The Oxymoron of Freedom 250

The Oxymoron of Freedom 250

When SHITHOLE hijacked America 250 to turn it into his “Freedom 250”, he should have kept in mind that, because of him, for many America is not free.

How can you advertise “Freedom 250” for your country on Independence Day when you have hired goons who kidnap and kill innocent Americans? How can you declare “Freedom 250” when your “administration” is ripping rights and services away from disabled Americans? How can Americans feel “free” when they’re struggling to put gas in their cars and food on their tables? “Freedom 250” apparently doesn’t apply to individuals who speak out against the shit this “administration” has been doing. Because the “government” doesn’t like it when people, especially members of the military, speak their mind against SHITHOLE. You think people feel “free” when they have no healthcare? Or when their right to vote is being jeopardized? You think people feel “free” when the very choice of what to do with their own body is taken away? Because SHITHOLE and his “administration” feels that’s how it should be.

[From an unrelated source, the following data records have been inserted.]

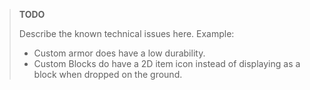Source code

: > **TODO**
>
> Describe the known technical issues here. Example:
> - Custom armor does have a low durability.
> - Custom Blocks do have a 2D item icon instead of displaying as a block when dropped on the ground.
> 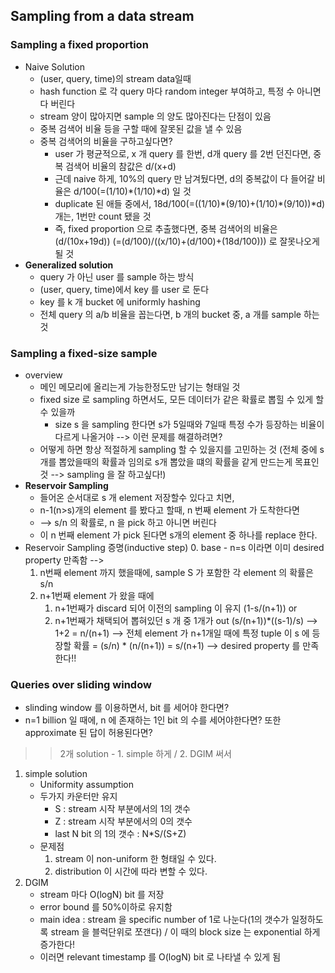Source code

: ## Sampling from a data stream
### Sampling a fixed proportion
* Naive Solution
	* (user, query, time)의 stream data일때
	* hash function 로 각 query 마다 random integer 부여하고, 특정 수 아니면 다 버린다
	- stream 양이 많아지면 sample 의 양도 많아진다는 단점이 있음
	- 중복 검색어 비율 등을 구할 때에 잘못된 값을 낼 수 있음
	* 중복 검색어의 비율을 구하고싶다면?
		- user 가 평균적으로, x 개 query 를 한번, d개 query 를 2번 던진다면, 중복 검색어 비율의 참값은 d/(x+d)
		- 근데 naive 하게, 10%의 query 만 남겨뒀다면, d의 중복값이 다 들어갈 비율은 d/100(=(1/10)\*(1/10)\*d) 일 것
		- duplicate 된 애들 중에서, 18d/100(=((1/10)\*(9/10)+(1/10)\*(9/10))\*d)개는, 1번만 count 됐을 것
		- 즉, fixed proportion 으로 추출했다면, 중복 검색어의 비율은 (d/(10x+19d)) (=(d/100)/((x/10)+(d/100)+(18d/100))) 로 잘못나오게 될 것
* **Generalized solution**
	* query 가 아닌 user 를 sample 하는 방식
	* (user, query, time)에서 key 를 user 로 둔다
	* key 를 k 개 bucket 에 uniformly hashing
	* 전체 query 의 a/b 비율을 꼽는다면, b 개의 bucket 중, a 개를 sample 하는 것


### Sampling a fixed-size sample
* overview
	* 메인 메모리에 올리는게 가능한정도만 남기는 형태일 것
	* fixed size 로 sampling 하면서도, 모든 데이터가 같은 확률로 뽑힐 수 있게 할 수 있을까
		- size s 을 sampling 한다면 s가 5일때와 7일때 특정 수가 등장하는 비율이 다르게 나올거야 --> 이런 문제를 해결하려면?
	* 어떻게 하면 항상 적절하게 sampling 할 수 있을지를 고민하는 것 (전체 중에 s 개를 뽑았을때의 확률과 임의로 s개 뽑았을 떄의 확률을 같게 만드는게 목표인 것 --> sampling 을 잘 하고싶다!)
* **Reservoir Sampling**
	* 들어온 순서대로 s 개 element 저장할수 있다고 치면, 
	* n-1(n>s)개의 element 를 봤다고 할때, n 번째 element 가 도착한다면
	* --> s/n 의 확률로, n 을 pick 하고 아니면 버린다
	* 이 n 번째 element 가 pick 된다면 s개의 element 중 하나를 replace 한다.
* Reservoir Sampling 증명(inductive step)
	0. base
		- n=s 이라면 이미 desired property 만족함 --> 
	1. n번째 element 까지 했을때에, sample S 가 포함한 각 element 의 확률은 s/n
	2. n+1번째 element 가 왔을 때에
		1. n+1번째가 discard 되어 이전의 sampling 이 유지
			(1-s/(n+1))
		or
		2. n+1번째가 채택되어 뽑혀있던 s 개 중 1개가 out
			(s/(n+1))\*((s-1)/s)
		--> 1+2 = n/(n+1)
	--> 전체 element 가 n+1개일 때에 특정 tuple 이 s 에 등장할 확률 = (s/n) * (n/(n+1)) = s/(n+1)
 	--> desired property 를 만족한다!!

### Queries over sliding window
* slinding window 를 이용하면서, bit 를 세어야 한다면?
* n=1 billion 일 때에, n 에 존재하는 1인 bit 의 수를 세어야한다면? 또한 approximate 된 답이 허용된다면?
>> 2개 solution - 1. simple 하게 / 2. DGIM 써서
1. simple solution
	* Uniformity assumption
	* 두가지 카운터만 유지
		* S : stream 시작 부분에서의 1의 갯수
		* Z : stream 시작 부분에서의 0의 갯수
		* last N bit 의 1의 갯수 : N\*S/(S+Z)
	* 문제점
		1. stream 이 non-uniform 한 형태일 수 있다.
		2. distribution 이 시간에 따라 변할 수 있다.
2. DGIM
	* stream 마다 O(logN) bit 를 저장
	* error bound 를 50%이하로 유지함
	* main idea : stream 을 specific number of 1로 나눈다(1의 갯수가 일정하도록 stream 을 블럭단위로 쪼갠다) / 이 때의 block size 는 exponential 하게 증가한다!
	* 이러면 relevant timestamp 를 O(logN) bit 로 나타낼 수 있게 됨
	

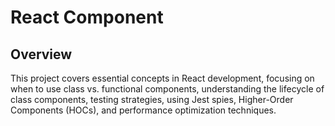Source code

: # React Component

## Overview

This project covers essential concepts in React development, focusing on when to use class vs. functional components, understanding the lifecycle of class components, testing strategies, using Jest spies, Higher-Order Components (HOCs), and performance optimization techniques.
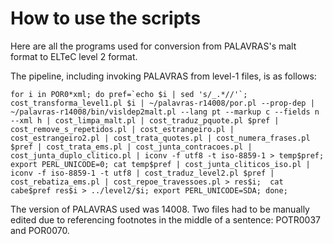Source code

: # How to use the scripts
Here are all the programs used for conversion from PALAVRAS's malt format to ELTeC level 2 format.

The pipeline, including invoking PALAVRAS from level-1 files, is as follows:

``
for i in POR0*xml; do pref=`echo $i | sed 's/_.*//'`; cost_transforma_level1.pl $i | ~/palavras-r14008/por.pl --prop-dep | ~/palavras-r14008/bin/visldep2malt.pl --lang pt --markup c --fields n --xml h | cost_limpa_malt.pl | cost_traduz_pquote.pl $pref |  cost_remove_s_repetidos.pl | cost_estrangeiro.pl | cost_estrangeiro2.pl | cost_trata_quotes.pl | cost_numera_frases.pl $pref | cost_trata_ems.pl | cost_junta_contracoes.pl | cost_junta_duplo_clitico.pl | iconv -f utf8 -t iso-8859-1 > temp$pref; export PERL_UNICODE=0; cat temp$pref | cost_junta_cliticos_iso.pl | iconv -f iso-8859-1 -t utf8 | cost_traduz_level2.pl $pref | cost_rebatiza_ems.pl | cost_repoe_travessoes.pl > res$i;  cat cabe$pref res$i > ../level2/$i; export PERL_UNICODE=SDA; done;
``

The version of PALAVRAS used was 14008.
Two files had to be manually edited due to referencing footnotes in the middle of a sentence: POTR0037 and POR0070.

On this Independence Day it’s difficult to be a proud American because not everyone in America is free. Today we are a greatly divided nation. But it doesn’t need to be this way.

In his speech on July 3, 2026, NYC Mayor Zohran Mamdani spoke about the powerful in America and freedom:

The powerful have always known their answer. America, in their view, is an arena of supremacy, where only a select few are allowed freedom, where not all are created equal. America, if you ask them, becomes less the more people it welcomes. America, they will tell you, belongs only to those with the right accent or the right shade of skin. The rest of us, they insist, should be grateful for merely being allowed to visit.  

How small they are, how weak, how unoriginal. At every moment in our past, those who led through exclusion and isolation have tried to win power and enrich themselves by turning us against one another. Division is the oldest trick in politics, and the cheapest. But time and again — including 250 years ago — those forces of division have been vanquished by the forces of progress. As Thomas Paine once wrote, “this new world hath been the asylum for the persecuted lovers of civil and religious liberty […] hither have they fled.” And yet today, too many of our leaders do not believe in a vision of this nation as an asylum for the persecuted — but rather as one that persecutes those seeking asylum. As we mark 250 years, what do we see?  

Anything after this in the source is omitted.